The Dow Jones Industrial Average (^DJI -0.44%) is up to its old tricks again. As of 12:40 p.m. EST, the market's premier value index is down about 66 points, or 0.52%. The Dow has lost a nerve-wracking 557 points since the markets closed on Election Day.
What's up with today's continued drop? At a glance, you might want to blame Bank of America (BAC 0.05%), as the bank leads the Dow downward with a 1.8% dive. Rival (and former Dow component) Citigroup (C -1.16%) is under shareholder pressure to break itself up into a bundle of smaller operations, which is a terrifying idea to megabanks with a deeply rooted addiction to economies of scale.
But that's actually just a tiny piece of today's Dow puzzle.

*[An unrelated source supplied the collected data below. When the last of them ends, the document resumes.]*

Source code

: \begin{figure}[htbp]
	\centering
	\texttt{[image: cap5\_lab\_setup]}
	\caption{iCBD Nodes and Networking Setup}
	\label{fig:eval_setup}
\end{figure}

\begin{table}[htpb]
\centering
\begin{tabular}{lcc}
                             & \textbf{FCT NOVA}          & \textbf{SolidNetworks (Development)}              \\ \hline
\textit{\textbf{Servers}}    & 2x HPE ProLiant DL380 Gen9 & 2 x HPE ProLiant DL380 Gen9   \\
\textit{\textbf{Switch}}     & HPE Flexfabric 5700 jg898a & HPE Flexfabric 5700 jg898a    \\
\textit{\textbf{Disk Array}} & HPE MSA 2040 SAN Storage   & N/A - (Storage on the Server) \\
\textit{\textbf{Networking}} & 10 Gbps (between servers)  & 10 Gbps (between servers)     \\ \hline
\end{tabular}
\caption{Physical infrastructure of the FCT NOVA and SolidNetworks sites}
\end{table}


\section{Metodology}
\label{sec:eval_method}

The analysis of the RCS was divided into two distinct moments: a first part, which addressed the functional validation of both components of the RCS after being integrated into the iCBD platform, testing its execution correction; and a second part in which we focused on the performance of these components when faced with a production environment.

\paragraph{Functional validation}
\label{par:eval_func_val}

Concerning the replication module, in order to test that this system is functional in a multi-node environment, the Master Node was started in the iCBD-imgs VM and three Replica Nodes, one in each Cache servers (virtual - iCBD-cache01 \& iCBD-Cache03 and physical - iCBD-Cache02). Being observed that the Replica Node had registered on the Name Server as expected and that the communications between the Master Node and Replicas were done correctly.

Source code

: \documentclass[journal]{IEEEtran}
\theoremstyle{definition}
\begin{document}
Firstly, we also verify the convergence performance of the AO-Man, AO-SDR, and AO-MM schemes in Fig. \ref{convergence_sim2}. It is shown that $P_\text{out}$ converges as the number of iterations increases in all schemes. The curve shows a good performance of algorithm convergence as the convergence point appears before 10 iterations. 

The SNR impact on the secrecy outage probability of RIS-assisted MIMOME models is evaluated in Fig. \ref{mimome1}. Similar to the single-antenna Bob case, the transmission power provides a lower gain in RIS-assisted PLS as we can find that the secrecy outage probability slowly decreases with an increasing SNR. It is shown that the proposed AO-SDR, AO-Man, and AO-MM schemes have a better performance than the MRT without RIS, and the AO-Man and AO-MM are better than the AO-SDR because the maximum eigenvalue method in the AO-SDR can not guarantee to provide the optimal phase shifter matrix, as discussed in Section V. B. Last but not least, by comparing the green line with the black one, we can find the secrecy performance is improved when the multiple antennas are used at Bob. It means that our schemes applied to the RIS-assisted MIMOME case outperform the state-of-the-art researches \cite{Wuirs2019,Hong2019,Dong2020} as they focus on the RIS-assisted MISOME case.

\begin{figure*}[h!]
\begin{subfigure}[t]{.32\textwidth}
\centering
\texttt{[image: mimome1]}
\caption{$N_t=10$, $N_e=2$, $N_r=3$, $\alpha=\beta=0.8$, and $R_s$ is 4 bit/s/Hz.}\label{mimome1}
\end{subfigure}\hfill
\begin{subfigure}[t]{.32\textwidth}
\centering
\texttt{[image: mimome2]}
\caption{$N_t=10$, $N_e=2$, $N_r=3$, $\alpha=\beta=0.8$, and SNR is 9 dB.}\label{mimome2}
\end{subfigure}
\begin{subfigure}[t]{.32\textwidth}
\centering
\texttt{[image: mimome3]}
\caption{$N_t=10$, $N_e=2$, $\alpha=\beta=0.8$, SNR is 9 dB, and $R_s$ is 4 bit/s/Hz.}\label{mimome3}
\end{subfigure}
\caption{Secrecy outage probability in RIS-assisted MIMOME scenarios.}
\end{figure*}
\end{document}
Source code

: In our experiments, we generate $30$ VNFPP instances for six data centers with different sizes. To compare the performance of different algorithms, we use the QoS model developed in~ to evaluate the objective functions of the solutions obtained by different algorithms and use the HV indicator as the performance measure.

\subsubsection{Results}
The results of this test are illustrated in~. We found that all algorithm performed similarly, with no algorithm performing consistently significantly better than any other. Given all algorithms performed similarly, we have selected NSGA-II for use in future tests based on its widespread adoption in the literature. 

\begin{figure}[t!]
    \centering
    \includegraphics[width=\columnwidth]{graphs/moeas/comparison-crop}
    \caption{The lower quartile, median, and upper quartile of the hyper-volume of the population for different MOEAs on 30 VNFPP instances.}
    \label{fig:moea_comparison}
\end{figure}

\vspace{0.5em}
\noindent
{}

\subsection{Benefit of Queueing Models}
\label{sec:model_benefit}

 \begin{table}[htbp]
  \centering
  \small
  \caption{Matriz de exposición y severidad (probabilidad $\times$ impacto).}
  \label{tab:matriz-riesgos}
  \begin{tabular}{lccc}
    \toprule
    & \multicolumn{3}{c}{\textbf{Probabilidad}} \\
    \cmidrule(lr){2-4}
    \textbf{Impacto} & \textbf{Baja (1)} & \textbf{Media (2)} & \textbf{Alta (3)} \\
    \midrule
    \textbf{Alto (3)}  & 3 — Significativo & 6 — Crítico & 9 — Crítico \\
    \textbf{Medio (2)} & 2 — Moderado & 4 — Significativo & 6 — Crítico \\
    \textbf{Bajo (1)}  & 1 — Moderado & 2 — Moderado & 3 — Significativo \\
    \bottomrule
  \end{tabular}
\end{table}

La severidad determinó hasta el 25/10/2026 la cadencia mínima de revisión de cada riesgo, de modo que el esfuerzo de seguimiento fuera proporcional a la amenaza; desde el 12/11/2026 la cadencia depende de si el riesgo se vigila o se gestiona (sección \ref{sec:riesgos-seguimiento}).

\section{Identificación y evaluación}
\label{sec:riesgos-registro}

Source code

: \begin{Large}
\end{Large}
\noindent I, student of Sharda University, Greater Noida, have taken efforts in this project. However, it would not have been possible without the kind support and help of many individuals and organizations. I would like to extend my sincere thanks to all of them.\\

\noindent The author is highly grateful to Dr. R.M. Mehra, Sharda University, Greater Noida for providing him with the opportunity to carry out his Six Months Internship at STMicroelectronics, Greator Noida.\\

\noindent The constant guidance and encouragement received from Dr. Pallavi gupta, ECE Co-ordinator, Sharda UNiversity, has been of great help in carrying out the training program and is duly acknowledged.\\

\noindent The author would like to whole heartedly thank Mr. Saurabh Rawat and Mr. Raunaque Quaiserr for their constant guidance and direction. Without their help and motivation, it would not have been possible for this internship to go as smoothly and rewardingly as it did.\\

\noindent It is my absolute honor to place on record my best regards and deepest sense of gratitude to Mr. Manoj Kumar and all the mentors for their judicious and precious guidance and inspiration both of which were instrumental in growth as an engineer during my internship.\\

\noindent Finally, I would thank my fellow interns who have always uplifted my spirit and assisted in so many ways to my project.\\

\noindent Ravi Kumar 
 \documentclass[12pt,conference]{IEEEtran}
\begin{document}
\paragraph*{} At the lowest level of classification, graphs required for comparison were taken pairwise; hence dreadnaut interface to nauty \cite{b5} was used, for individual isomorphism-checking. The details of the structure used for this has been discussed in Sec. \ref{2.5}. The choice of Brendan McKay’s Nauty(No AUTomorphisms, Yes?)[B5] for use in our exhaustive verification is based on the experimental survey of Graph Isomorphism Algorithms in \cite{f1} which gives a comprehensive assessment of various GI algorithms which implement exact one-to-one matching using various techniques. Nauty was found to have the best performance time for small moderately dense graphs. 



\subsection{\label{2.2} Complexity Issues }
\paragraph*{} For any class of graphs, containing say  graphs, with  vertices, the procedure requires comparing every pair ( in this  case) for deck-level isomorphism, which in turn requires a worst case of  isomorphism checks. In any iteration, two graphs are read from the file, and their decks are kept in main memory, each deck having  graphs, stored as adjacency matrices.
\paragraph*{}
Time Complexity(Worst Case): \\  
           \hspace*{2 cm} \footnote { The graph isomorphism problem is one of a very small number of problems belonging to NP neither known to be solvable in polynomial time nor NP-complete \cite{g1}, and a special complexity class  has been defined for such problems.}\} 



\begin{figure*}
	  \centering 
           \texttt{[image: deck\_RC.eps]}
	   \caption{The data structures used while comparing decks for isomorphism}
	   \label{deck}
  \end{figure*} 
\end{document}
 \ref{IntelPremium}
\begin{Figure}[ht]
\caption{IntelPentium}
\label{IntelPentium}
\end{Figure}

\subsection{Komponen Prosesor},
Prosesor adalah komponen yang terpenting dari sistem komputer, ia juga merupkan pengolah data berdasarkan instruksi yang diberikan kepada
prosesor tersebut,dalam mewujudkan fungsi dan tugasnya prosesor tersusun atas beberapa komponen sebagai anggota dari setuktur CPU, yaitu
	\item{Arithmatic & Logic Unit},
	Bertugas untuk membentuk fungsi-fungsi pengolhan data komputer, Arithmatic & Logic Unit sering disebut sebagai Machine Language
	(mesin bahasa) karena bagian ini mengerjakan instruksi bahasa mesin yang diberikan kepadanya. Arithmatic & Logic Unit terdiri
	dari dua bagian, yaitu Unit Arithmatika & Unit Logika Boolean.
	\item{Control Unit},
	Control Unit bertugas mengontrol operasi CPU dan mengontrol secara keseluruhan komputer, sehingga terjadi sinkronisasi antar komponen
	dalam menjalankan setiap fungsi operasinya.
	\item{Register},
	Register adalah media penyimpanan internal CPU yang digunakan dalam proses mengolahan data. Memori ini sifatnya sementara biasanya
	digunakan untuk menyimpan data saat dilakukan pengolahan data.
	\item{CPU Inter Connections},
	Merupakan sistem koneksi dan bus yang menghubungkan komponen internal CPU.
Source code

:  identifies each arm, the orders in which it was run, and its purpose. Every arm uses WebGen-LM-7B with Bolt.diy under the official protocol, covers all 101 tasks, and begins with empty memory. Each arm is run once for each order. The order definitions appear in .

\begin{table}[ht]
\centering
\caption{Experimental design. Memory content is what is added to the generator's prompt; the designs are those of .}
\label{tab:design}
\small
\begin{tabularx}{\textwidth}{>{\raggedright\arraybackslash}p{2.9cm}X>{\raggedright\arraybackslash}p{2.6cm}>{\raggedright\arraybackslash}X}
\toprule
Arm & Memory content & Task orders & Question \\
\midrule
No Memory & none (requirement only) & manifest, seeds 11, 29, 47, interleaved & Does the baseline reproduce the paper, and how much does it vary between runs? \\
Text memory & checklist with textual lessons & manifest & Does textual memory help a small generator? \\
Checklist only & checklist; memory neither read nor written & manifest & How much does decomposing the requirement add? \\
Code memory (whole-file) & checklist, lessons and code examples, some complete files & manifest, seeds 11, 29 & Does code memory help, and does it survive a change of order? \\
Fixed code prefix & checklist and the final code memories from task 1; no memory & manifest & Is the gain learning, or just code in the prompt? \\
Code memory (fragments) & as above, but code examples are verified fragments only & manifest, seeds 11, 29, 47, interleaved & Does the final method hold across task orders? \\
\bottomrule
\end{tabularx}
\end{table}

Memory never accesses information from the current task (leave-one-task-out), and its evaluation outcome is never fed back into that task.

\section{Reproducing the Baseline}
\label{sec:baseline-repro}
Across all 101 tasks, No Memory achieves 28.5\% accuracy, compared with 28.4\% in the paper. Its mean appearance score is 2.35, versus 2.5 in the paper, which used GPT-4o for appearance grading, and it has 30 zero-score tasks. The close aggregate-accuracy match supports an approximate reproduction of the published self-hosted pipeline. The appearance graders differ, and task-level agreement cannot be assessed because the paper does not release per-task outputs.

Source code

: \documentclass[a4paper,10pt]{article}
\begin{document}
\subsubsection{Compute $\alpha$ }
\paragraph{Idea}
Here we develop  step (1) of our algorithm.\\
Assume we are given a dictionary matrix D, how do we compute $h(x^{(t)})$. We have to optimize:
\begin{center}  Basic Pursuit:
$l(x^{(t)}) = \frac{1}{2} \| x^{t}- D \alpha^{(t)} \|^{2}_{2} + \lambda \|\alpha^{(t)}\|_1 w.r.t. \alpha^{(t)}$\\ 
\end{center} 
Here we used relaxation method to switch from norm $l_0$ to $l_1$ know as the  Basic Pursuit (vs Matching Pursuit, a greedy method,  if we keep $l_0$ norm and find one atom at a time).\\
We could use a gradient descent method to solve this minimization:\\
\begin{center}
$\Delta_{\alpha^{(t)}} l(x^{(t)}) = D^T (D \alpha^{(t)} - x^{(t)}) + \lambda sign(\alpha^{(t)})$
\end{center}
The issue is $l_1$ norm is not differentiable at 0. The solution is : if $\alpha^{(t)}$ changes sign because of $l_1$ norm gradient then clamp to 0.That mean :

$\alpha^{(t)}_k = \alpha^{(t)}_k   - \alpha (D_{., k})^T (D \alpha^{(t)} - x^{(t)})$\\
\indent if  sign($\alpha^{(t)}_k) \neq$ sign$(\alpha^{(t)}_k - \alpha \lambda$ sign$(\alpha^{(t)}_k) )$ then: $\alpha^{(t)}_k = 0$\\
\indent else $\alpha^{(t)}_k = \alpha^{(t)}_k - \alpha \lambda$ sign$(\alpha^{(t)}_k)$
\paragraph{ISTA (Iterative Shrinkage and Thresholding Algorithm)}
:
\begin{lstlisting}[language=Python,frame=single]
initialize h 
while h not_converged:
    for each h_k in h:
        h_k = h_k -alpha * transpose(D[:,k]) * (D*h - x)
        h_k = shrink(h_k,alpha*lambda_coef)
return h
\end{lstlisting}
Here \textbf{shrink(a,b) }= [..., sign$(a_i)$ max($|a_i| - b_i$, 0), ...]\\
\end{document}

Bank of America only took a single point off the index's total value. With a single-digit share price, the stock simply doesn't move the price-weighted index's needle very far.
Boeing (BA -1.55%) and Home Depot (HD 0.08%) hit a bit closer to the mark. The aerospace and defense giant lost 1.8%, or 10 Dow points, in a double-whammy of looming pension-plan changes and newfound cost-awareness in the Department of Defense. Home Depot is simply giving back some of yesterday's huge gains in a typical display of investors getting carried away. The damage? A 2% drop and 10 more Dow points lost. Yep, Boeing and Home Depot play in the same share price league, casting a shadow over Dow values several times larger than Bank of America's.
That's also why Chevron (CVX 0.20%), with shares sitting north of $100 per stub, inflicted the day's largest Dow drop. A mere 1.7% drop slashed 16 points off the Dow. Construction delays and a rising Australian dollar are inflating the costs of Chevron's natural-gas project Down Under, which was priced at a massive $37 billion to begin with.